Could The Panama Papers Leak Ignite “Class Warfare”?


Even though it merely reiterates the sentiment harbored by the rest of us since Occupy Wall Street a few years ago, but could the “Panama Papers Leak” ignite full-blown global class warfare?

By: Ringo Bones 

Ever since the Occupy Wall Street Movement went global a few years ago, it revealed in the most unflattering way on how most of the world’s richest 1-percent don’t give a “proverbial rat’s ass” to the rest of us. While the recent 11.5 million document file leak from the world’s fourth largest offshore law firm – the Panama based Mossack Fonseca – only reiterates the self-evident truths revealed since then. But given the damning revelations of the 11.5 million leaked files from Mossack Fonseca a few days ago – more damning than that of the Edward Snowden revelations – could the “Panama Papers leak” be the tipping point in igniting so-called global class warfare? 
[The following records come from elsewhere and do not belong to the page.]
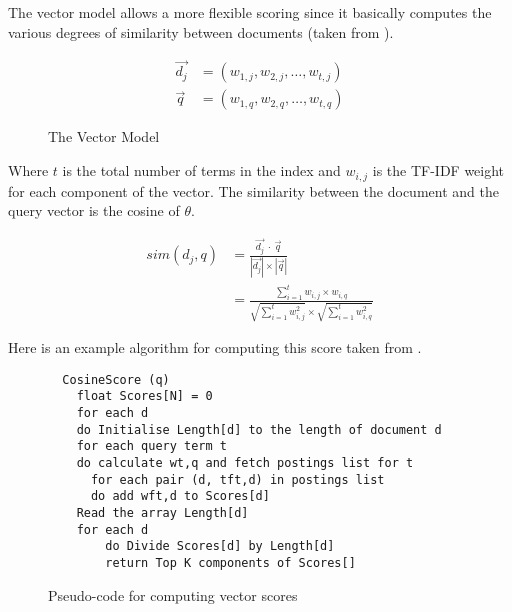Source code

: The vector model allows a more flexible scoring since it basically computes the various degrees of similarity between documents (taken from \autocite[p.78]{Baeza-Yates2011}).

\begin{equation}
  \begin{split}
  \vec{d_j} &= (w_{1,j}, w_{2,j}, \ldots, w_{t,j})\\
  \vec{q} &= (w_{1,q}, w_{2,q}, \ldots, w_{t,q})
  \end{split}
  \label{eq:vector}
\end{equation}

\begin{figure}[htb] %
  \centering
\caption[Vector Model]{The Vector Model}
\label{fig:VM}
\end{figure}

Where $t$ is the total number of terms in the index and $w_{i,j}$ is the TF-IDF weight for each component of the vector. The similarity between the document and the query vector is the cosine of $\theta$.

\begin{equation}
  \begin{split}
  sim(d_j,q) &= \frac{\vec{d_j} \ \cdot \ \vec{q}}{|\vec{d_j}| \times |\vec{q}|}\\
  &= \frac{\sum_{i=1}^{t}w_{i,j} \times w_{i,q}}
  {\sqrt{\sum_{i=1}^{t}w_{i,j}^{2}} \times \sqrt{\sum_{i=1}^{t}w_{i,q}^{2}}}
  \end{split}
  \label{eq:sim2}
\end{equation}

Here is an example algorithm for computing this score taken from \autocite[p.125]{Manning2009}.

\begin{figure}[htb]
  \begin{lstlisting}
  CosineScore (q)
    float Scores[N] = 0
    for each d
    do Initialise Length[d] to the length of document d
    for each query term t
    do calculate wt,q and fetch postings list for t
      for each pair (d, tft,d) in postings list
      do add wft,d to Scores[d]
    Read the array Length[d]
    for each d
    	do Divide Scores[d] by Length[d]
    	return Top K components of Scores[]
  \end{lstlisting}
\caption[Pseudo-code for computing vector scores]{Pseudo-code for computing vector scores}
\label{fig:VectorScores}
\end{figure}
The records were first obtained from an anonymous source by the German newspaper Sϋddeutsche Zeitung, which shared them with the International Consortium of Investigative Journalists (ICIJ). The ICIJ then shared them with a large network of international partners – including the Guardian and the BBC. The documents show the myriad ways in which the rich can exploit secretive offshore tax regimes. Twelve national leaders are among the 143 politicians, their families and close associates from around the world known to have been using offshore tax havens. Ever since the news about the Panama Papers Leak went global, Baidu – The People’s Republic of China’s equivalent of Google and the only search engine authorized by the monolithic communist party to operate in Mainland China – had been blocking the story for frat that it may be just a “Western Plot” against the Beijing Communist Party.

A 2-billion US dollar trail leads all the way to Russian strongman Vladimir Putin via the Russian president’s best friend – a cellist named Sergei Roldugin – is at the center of a scheme in which money from the Russian state banks is hidden offshore. Some of it ends up in a ski resort where in 2013 Putin’s daughter Katerina got married. And despite the legality of the leaked documents, Russia’s official news agency had dismissed the revelations as a “Western plot” against Vladimir Putin. 

Among the other national leaders revealed by the Panama Papers Leak to have offshore wealth are Pakistan’s Prime Minister Nawaz Sharif, ex-interim prime minister and former vice-president of Iraq Ayad Alawi, president of Ukraine Petro Poroshenko, Alaa Mubarak – son of Egypt’s former president and the Prime Minister of Iceland, Sigmundur Davíỗ Gunnlsughsson. And what irked the international community most is on how Mossack Fonseca helped governments that are under imposed economic sanctions by the UN Security Council to still do business with impunity – like North Korea and Russia since the unlawful Donetsk Region annexation by the Putin regime.    

Mossack Fonseca is a Panama-based law firm whose services include incorporating companies in offshore jurisdictions such as the British Virgin Islands. It administers offshore firms for a yearly fee. Other services include wealth management. The firm is Panamanian but runs a worldwide operation. Its website boasts of a global network with 600 people working in 42 countries. It has franchises around the world, where separately owned affiliates sign up new customers and have exclusive rights to use its brand. Mossack Fonseca operates in tax havens including Switzerland, Cyprus and British Virgin Islands and in the British crown dependencies of Guernsey, Jersey and the Isle of Man. 

1 comment:

Mischa said...

Technically, putting your money in tax havens is not illegal in itself but it deprives publicly-funded "charities" and welfare institutions of funding.